Some recent links from here and there:
- Brayton & Suzanne Belote Shanley of the Agape Community are interviewed at NWTRCC’s blog about their war tax resistance and the intentional community they cofounded with war tax resistance at its core.
- Vendors in Pakistan are ramping up their anti-tax protest after a brief shut-down strike with new street protests.
- Venetian separatists are again refusing to pay taxes to Italy, paying their federal taxes instead to “Veneto State”.
- Some 17,000 taxpayers in Catalonia also are paying their federal taxes to the Catalan tax agency rather than the Spanish one, in acts of civil disobedience.
- There’s a tax strike underway in Beni, North Kivu to protest the failure of the government of the Democratic Republic of the Congo to provide security in the region.

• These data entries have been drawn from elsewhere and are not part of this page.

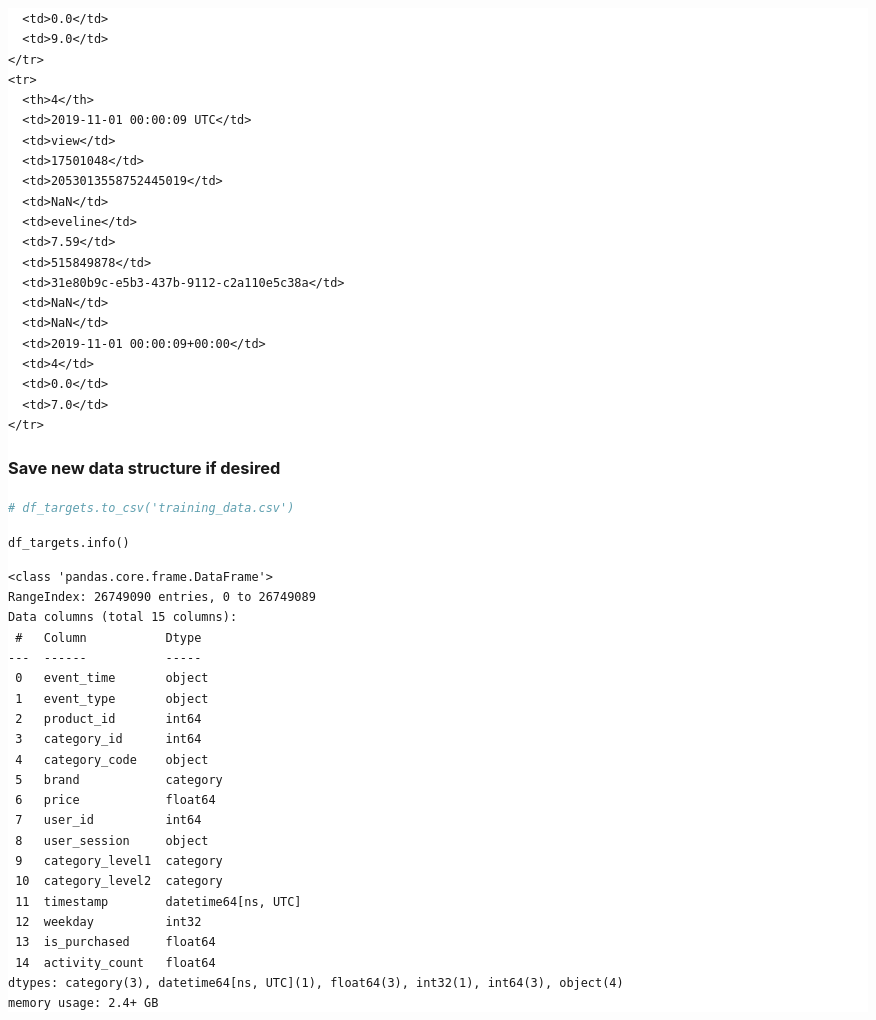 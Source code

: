       <td>0.0</td>
      <td>9.0</td>
    </tr>
    <tr>
      <th>4</th>
      <td>2019-11-01 00:00:09 UTC</td>
      <td>view</td>
      <td>17501048</td>
      <td>2053013558752445019</td>
      <td>NaN</td>
      <td>eveline</td>
      <td>7.59</td>
      <td>515849878</td>
      <td>31e80b9c-e5b3-437b-9112-c2a110e5c38a</td>
      <td>NaN</td>
      <td>NaN</td>
      <td>2019-11-01 00:00:09+00:00</td>
      <td>4</td>
      <td>0.0</td>
      <td>7.0</td>
    </tr>
  </tbody>
</table>
</div>



### Save new data structure if desired


```python
# df_targets.to_csv('training_data.csv')
```


```python
df_targets.info()
```

    <class 'pandas.core.frame.DataFrame'>
    RangeIndex: 26749090 entries, 0 to 26749089
    Data columns (total 15 columns):
     #   Column           Dtype              
    ---  ------           -----              
     0   event_time       object             
     1   event_type       object             
     2   product_id       int64              
     3   category_id      int64              
     4   category_code    object             
     5   brand            category           
     6   price            float64            
     7   user_id          int64              
     8   user_session     object             
     9   category_level1  category           
     10  category_level2  category           
     11  timestamp        datetime64[ns, UTC]
     12  weekday          int32              
     13  is_purchased     float64            
     14  activity_count   float64            
    dtypes: category(3), datetime64[ns, UTC](1), float64(3), int32(1), int64(3), object(4)
    memory usage: 2.4+ GB

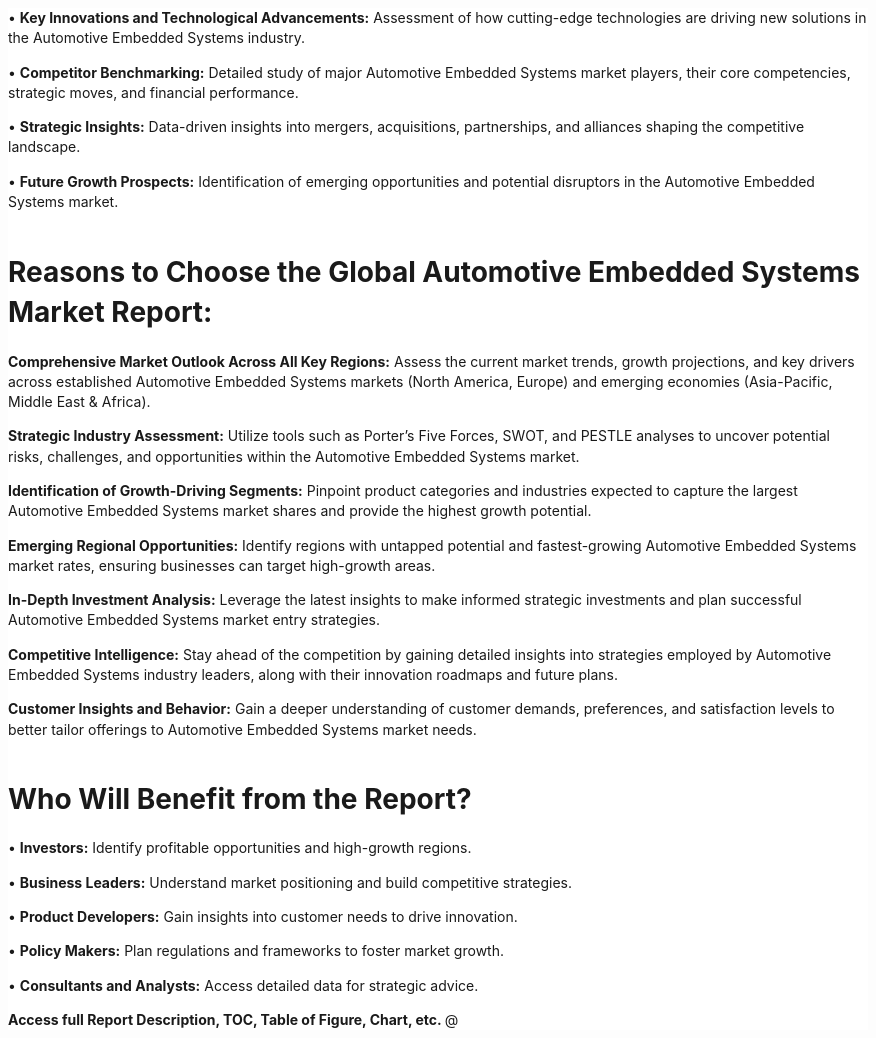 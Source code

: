 • <strong>Key Innovations and Technological Advancements:</strong> Assessment of how cutting-edge technologies are driving new solutions in the Automotive Embedded Systems industry.

• <strong>Competitor Benchmarking:</strong> Detailed study of major Automotive Embedded Systems market players, their core competencies, strategic moves, and financial performance.

• <strong>Strategic Insights:</strong> Data-driven insights into mergers, acquisitions, partnerships, and alliances shaping the competitive landscape.

• <strong>Future Growth Prospects:</strong> Identification of emerging opportunities and potential disruptors in the Automotive Embedded Systems market.

# <strong>Reasons to Choose the Global Automotive Embedded Systems Market Report:</strong>

<strong>Comprehensive Market Outlook Across All Key Regions:</strong>
Assess the current market trends, growth projections, and key drivers across established Automotive Embedded Systems markets (North America, Europe) and emerging economies (Asia-Pacific, Middle East & Africa).

<strong>Strategic Industry Assessment:</strong>
Utilize tools such as Porter’s Five Forces, SWOT, and PESTLE analyses to uncover potential risks, challenges, and opportunities within the Automotive Embedded Systems market.

<strong>Identification of Growth-Driving Segments:</strong>
Pinpoint product categories and industries expected to capture the largest Automotive Embedded Systems market shares and provide the highest growth potential.

<strong>Emerging Regional Opportunities:</strong>
Identify regions with untapped potential and fastest-growing Automotive Embedded Systems market rates, ensuring businesses can target high-growth areas.

<strong>In-Depth Investment Analysis:</strong>
Leverage the latest insights to make informed strategic investments and plan successful Automotive Embedded Systems market entry strategies.

<strong>Competitive Intelligence:</strong>
Stay ahead of the competition by gaining detailed insights into strategies employed by Automotive Embedded Systems industry leaders, along with their innovation roadmaps and future plans.

<strong>Customer Insights and Behavior:</strong>
Gain a deeper understanding of customer demands, preferences, and satisfaction levels to better tailor offerings to Automotive Embedded Systems market needs.

# <strong>Who Will Benefit from the Report?</strong>

• <strong>Investors:</strong> Identify profitable opportunities and high-growth regions.

• <strong>Business Leaders:</strong> Understand market positioning and build competitive strategies.

• <strong>Product Developers:</strong> Gain insights into customer needs to drive innovation.

• <strong>Policy Makers:</strong> Plan regulations and frameworks to foster market growth.

• <strong>Consultants and Analysts:</strong> Access detailed data for strategic advice.
</ul>
<strong>Access full Report Description, TOC, Table of Figure, Chart, etc. </strong>@  <a href= style=color:#0000ff;></a></font>

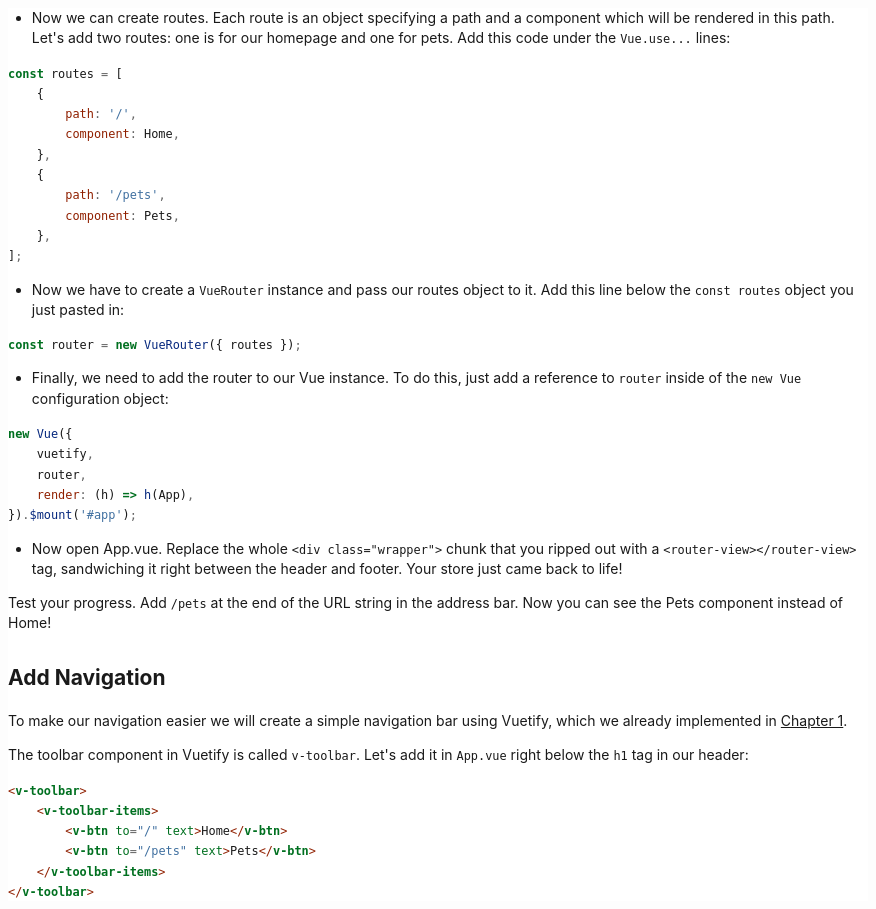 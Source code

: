 -   Now we can create routes. Each route is an object specifying a path and a component which will be rendered in this path. Let's add two routes: one is for our homepage and one for pets. Add this code under the `Vue.use...` lines:

```js
const routes = [
	{
		path: '/',
		component: Home,
	},
	{
		path: '/pets',
		component: Pets,
	},
];
```

-   Now we have to create a `VueRouter` instance and pass our routes object to it. Add this line below the `const routes` object you just pasted in:

```js
const router = new VueRouter({ routes });
```

-   Finally, we need to add the router to our Vue instance. To do this, just add a reference to `router` inside of the `new Vue` configuration object:

```js
new Vue({
	vuetify,
	router,
	render: (h) => h(App),
}).$mount('#app');
```

-   Now open App.vue. Replace the whole `<div class="wrapper">` chunk that you ripped out with a `<router-view></router-view>` tag, sandwiching it right between the header and footer. Your store just came back to life!

Test your progress. Add `/pets` at the end of the URL string in the address bar. Now you can see the Pets component instead of Home!

## Add Navigation

To make our navigation easier we will create a simple navigation bar using Vuetify, which we already implemented in [Chapter 1](ch1.md).

The toolbar component in Vuetify is called `v-toolbar`. Let's add it in `App.vue` right below the `h1` tag in our header:

```html
<v-toolbar>
	<v-toolbar-items>
		<v-btn to="/" text>Home</v-btn>
		<v-btn to="/pets" text>Pets</v-btn>
	</v-toolbar-items>
</v-toolbar>
```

- More roadside traffic ticket generating speed cameras have been attacked in recent weeks, in South Arica and France. Spain has moved on to using drones instead.
- There’s not a lot of meat on the bones here, but Andrew Leahey connects the dots and shows how Trump’s contempt for paying his own taxes and his undermining of the prestige of government are likely to undermine “tax morale” in the United States with long-term consequences for how willing traditionally sheepish American taxpayers are to cough up their tribute.
- Researchers into the impact of the government “shutdown” last Winter found
that it landed
blows against
IRS
workers in the community they studied.
Of the furloughed workers surveyed, more than 35% missed a rent or mortgage payment, 30% went to a food pantry, 72% experienced mental health issues, 42% wanted to make a career change and 65% were very or somewhat concerned about their finances post-shutdown.
In the open-ended response portion of the survey, an employee wrote, “We are U.S.A. citizens that have families to support. Often we hear we deserve it, because we work for IRS. We are doing a job that is dictated by Congress. It is surprising how people seem to want others to hurt. It is sort of sickening.”
Another employee described going back to work during tax season: “With a month of catch up at my busiest season, it is so stressful. This is the first time in 15 years I am exhausted after work and do not want to go in the mornings. That was never the case before.”